Canister Co. v. National Can Corp.

Decision Date04 March 1946
Docket NumberNo. 309,365.,309
CitationCanister Co. v. National Can Corp., 63 F.Supp. 361 (D. Del. 1946)
PartiesCANISTER CO. v. NATIONAL CAN CORP. CANISTER CO., Inc., v. SAME.
CourtU.S. District Court — District of Delaware

Hugh M. Morris (of Morris, Steel & Nichols), all of Wilmington, Del., for plaintiff.

William S. Potter and Collins J. Seitz (of Southerland, Berl & Potter), all of Wilmington, Del., for defendant.

Motion to Vacate or Amend Denied March 4, 1946. See 64 F.Supp. 808.

LEAHY, District Judge.

This is an action for damages for breach of contract for failure of defendant1 to deliver certain sets of metal ends2 to be used for fibre body metal-end one-gallon paint cans. Diversity and requisite amount establish jurisdiction.

The alleged agreement upon which the action is based, as well as certain other agreements which preceded it, were not reduced to writing and were made in New York. In its answer defendant pleaded, among other defenses, that there was no contract between the parties and that if there were a contract between the parties it was unenforceable because it offended the New York Statute of Frauds. By order of the court, the defenses of no contract and Statute of Frauds were tried to the court without a jury as separate issues under Rule 42 of the Federal Rules of Civil Procedure, 28 U.S.C.A. following section 723c.

At the trial plaintiff offered testimony of six oral agreements3 between the parties touching on sets of metal ends for one-gallon fibre-body paint cans. Each of these agreements was made after this country entered the present war. Shortly thereafter the War Production Board began issuing metal conservation orders, restricting the use of metal. For civilian uses the packaging of paints was regarded as subject to such conservation orders. The restrictions upon the use of metal for civilian purposes were progressively made more drastic until, by order of February 18, 1943, paint can materials were restricted to fibre body and blackplate ends, and, of this, 50% of the bottoms were required to be made from frozen blackplate or blackplate rejects.

Prior to our entry into the war and before the issuance of the War Production Board's metal conservation orders, National made all-metal paint cans.

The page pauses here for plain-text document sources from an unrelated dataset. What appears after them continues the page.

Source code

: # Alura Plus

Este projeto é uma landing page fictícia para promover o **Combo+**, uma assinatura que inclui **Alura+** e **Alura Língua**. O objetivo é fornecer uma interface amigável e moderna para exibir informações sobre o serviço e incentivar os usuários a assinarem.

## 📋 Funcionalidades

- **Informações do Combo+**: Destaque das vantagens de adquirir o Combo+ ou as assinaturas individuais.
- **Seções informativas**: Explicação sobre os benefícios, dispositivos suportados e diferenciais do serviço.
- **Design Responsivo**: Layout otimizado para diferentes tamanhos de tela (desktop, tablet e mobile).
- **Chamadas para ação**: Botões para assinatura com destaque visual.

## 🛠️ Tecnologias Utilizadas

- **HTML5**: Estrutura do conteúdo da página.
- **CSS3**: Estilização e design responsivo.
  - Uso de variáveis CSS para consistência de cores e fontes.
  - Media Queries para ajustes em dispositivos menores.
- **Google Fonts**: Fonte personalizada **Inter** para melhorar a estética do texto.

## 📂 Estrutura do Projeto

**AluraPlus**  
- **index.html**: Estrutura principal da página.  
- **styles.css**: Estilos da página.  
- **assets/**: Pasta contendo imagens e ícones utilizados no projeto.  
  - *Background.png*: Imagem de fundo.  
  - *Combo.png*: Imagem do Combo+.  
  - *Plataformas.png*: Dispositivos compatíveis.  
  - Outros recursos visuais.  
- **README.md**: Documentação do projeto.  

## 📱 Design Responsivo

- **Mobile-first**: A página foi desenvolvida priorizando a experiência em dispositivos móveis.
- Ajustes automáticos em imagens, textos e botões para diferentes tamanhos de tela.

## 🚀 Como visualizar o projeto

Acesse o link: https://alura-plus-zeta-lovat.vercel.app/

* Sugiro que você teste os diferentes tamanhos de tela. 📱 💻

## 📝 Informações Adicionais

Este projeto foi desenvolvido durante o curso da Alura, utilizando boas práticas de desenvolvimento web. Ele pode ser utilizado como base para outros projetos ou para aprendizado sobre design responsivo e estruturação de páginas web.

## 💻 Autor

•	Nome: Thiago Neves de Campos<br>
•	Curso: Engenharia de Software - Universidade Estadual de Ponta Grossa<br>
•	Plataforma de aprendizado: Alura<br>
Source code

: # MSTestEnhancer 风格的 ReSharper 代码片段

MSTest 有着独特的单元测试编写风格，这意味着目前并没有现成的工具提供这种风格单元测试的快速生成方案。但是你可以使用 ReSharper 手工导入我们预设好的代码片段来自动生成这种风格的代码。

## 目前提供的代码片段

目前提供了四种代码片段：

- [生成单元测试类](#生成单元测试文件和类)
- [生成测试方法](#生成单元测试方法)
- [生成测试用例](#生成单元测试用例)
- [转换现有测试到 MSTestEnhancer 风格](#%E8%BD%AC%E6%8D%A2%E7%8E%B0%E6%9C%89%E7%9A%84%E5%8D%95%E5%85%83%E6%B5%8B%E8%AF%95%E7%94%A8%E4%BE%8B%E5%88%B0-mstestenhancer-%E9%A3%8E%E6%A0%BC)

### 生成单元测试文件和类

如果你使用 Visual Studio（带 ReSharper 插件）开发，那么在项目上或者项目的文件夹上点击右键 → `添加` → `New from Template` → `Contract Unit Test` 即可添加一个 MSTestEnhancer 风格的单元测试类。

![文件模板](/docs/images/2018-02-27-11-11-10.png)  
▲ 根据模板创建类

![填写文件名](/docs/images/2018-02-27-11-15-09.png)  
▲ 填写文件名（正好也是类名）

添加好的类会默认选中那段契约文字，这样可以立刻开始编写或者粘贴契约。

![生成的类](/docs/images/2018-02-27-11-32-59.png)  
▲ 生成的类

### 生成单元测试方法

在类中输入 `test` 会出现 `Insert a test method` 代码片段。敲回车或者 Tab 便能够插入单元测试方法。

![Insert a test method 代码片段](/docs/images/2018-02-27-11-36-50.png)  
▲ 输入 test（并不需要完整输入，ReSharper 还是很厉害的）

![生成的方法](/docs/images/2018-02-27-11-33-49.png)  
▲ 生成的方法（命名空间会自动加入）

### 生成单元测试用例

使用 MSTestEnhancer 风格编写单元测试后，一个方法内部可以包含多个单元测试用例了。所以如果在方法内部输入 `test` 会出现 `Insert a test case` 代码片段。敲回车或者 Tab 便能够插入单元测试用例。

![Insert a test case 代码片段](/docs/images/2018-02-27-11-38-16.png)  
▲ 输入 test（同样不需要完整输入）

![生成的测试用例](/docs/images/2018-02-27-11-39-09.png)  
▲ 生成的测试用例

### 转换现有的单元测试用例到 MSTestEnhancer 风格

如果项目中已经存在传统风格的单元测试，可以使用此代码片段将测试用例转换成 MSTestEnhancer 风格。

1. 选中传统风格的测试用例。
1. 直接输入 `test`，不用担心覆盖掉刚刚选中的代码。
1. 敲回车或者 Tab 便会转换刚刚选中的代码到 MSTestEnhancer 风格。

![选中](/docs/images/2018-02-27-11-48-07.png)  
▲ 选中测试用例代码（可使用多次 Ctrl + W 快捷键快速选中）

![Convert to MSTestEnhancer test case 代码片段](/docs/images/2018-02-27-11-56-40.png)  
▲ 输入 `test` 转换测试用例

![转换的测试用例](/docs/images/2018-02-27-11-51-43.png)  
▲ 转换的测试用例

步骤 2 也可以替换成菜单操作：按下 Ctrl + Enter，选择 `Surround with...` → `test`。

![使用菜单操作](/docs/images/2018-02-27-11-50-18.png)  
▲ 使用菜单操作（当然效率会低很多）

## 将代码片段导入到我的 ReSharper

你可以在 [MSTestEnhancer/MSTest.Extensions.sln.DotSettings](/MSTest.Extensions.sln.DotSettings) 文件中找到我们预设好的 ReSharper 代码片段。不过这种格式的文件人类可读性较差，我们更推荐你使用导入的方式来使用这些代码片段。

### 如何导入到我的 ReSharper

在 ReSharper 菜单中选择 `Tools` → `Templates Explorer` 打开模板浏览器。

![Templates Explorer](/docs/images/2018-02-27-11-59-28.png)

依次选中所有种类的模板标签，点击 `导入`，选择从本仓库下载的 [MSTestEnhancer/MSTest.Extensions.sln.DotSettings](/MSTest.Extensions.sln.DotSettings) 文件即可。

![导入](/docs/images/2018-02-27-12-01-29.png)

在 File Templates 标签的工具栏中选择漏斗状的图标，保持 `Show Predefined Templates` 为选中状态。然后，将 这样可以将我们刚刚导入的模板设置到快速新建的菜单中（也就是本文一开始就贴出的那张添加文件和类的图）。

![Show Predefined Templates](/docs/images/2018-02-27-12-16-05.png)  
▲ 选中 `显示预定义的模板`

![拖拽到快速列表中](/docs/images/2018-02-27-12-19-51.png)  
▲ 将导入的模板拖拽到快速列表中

Canister had never made all-metal cans but had made composite containers having a body of fibre or paper and metal ends. It appears to have been one of the first companies in this country to manufacture such composite containers.

From early in 1941 until April 3, 1943, Gieg was president of National and Gwathmey was president of Canister. The evidence supports the conclusion that each was aware of the effects of the metal conservation orders upon the business of their respective companies; i. e., adverse to National and beneficial to Canister. The threatened contraction of National's business from normal approximated 50%. Accordingly, it had immediate need of creating business to replace that of making all-metal cans which the conservation orders had spragged. These orders of necessity increased the demand for composite paint cans. The market need for such cans was estimated to be around 150,000,000 a year. This demand was greatly beneficial to Canister because it possessed the "know how" of the manufacture and supply of such cans. The evidence shows that both Gieg and Gwathmey were of opinion that the composite can was the only favorable substitute for the banned all-metal paint can. The short of the matter is that National wanted to sell metal end parts and Canister wanted to buy them. For business reasons, National could not competently make composite cans and Canister could not manufacture the metal end parts in sufficient quantity to satisfy the demand for such composite containers.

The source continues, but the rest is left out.